• Problem details
When you reach the line in the data below that contains "# Library vs Framework", please start repeating lines exactly, and stop after the line that contains "### 프레임워크와 라이브러리의 차이 - Inversion Of Control", repeating nothing else.

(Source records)
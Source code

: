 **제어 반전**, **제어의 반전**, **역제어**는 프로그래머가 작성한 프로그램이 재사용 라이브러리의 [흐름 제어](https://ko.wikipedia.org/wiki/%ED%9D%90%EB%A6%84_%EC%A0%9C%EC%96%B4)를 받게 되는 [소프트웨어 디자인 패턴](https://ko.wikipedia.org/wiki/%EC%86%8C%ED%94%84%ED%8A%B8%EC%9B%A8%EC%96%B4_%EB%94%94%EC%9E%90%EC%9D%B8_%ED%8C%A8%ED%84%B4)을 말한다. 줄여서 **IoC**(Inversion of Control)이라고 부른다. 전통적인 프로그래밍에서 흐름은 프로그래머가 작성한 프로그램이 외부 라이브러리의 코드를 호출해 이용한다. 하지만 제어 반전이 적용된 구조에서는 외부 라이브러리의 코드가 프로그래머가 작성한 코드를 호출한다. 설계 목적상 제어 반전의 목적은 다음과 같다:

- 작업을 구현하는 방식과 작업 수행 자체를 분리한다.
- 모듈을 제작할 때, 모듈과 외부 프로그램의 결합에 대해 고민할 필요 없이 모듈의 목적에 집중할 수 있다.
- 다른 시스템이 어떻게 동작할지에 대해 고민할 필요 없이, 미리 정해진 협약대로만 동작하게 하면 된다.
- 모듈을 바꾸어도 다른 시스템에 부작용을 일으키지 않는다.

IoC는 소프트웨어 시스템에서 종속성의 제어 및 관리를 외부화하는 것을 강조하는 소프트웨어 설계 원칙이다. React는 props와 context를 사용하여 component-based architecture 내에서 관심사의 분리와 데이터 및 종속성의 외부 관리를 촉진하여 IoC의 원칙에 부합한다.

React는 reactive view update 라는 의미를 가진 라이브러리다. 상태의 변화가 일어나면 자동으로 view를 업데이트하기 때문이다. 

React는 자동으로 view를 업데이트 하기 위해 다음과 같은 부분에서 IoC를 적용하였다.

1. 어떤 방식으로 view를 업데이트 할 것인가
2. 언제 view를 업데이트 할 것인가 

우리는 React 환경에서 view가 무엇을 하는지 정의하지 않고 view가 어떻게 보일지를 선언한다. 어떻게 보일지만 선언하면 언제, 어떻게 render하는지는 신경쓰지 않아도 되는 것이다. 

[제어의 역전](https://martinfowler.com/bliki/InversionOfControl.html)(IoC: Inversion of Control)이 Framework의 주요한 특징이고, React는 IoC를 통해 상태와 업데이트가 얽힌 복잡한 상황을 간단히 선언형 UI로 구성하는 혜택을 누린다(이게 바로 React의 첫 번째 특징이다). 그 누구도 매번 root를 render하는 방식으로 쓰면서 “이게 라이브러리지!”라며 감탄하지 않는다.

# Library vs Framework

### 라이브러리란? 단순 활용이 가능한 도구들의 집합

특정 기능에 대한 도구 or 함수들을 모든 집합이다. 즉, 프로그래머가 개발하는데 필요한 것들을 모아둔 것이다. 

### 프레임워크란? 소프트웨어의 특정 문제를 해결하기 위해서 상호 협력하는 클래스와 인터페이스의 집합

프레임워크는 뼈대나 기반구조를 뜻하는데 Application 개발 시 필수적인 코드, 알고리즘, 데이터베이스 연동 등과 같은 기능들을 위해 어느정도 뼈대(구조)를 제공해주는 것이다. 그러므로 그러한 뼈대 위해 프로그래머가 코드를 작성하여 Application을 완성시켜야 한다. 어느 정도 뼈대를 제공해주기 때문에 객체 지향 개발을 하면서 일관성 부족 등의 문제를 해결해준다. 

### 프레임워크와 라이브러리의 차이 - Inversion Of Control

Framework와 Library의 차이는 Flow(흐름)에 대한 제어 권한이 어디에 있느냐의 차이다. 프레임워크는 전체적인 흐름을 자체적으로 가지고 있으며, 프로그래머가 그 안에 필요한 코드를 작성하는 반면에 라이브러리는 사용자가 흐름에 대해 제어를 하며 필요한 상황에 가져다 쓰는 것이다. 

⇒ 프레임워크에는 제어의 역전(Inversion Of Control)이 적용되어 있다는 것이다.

• Answer to this problem
# Library vs Framework

### 라이브러리란? 단순 활용이 가능한 도구들의 집합

특정 기능에 대한 도구 or 함수들을 모든 집합이다. 즉, 프로그래머가 개발하는데 필요한 것들을 모아둔 것이다. 

### 프레임워크란? 소프트웨어의 특정 문제를 해결하기 위해서 상호 협력하는 클래스와 인터페이스의 집합

프레임워크는 뼈대나 기반구조를 뜻하는데 Application 개발 시 필수적인 코드, 알고리즘, 데이터베이스 연동 등과 같은 기능들을 위해 어느정도 뼈대(구조)를 제공해주는 것이다. 그러므로 그러한 뼈대 위해 프로그래머가 코드를 작성하여 Application을 완성시켜야 한다. 어느 정도 뼈대를 제공해주기 때문에 객체 지향 개발을 하면서 일관성 부족 등의 문제를 해결해준다. 

### 프레임워크와 라이브러리의 차이 - Inversion Of Control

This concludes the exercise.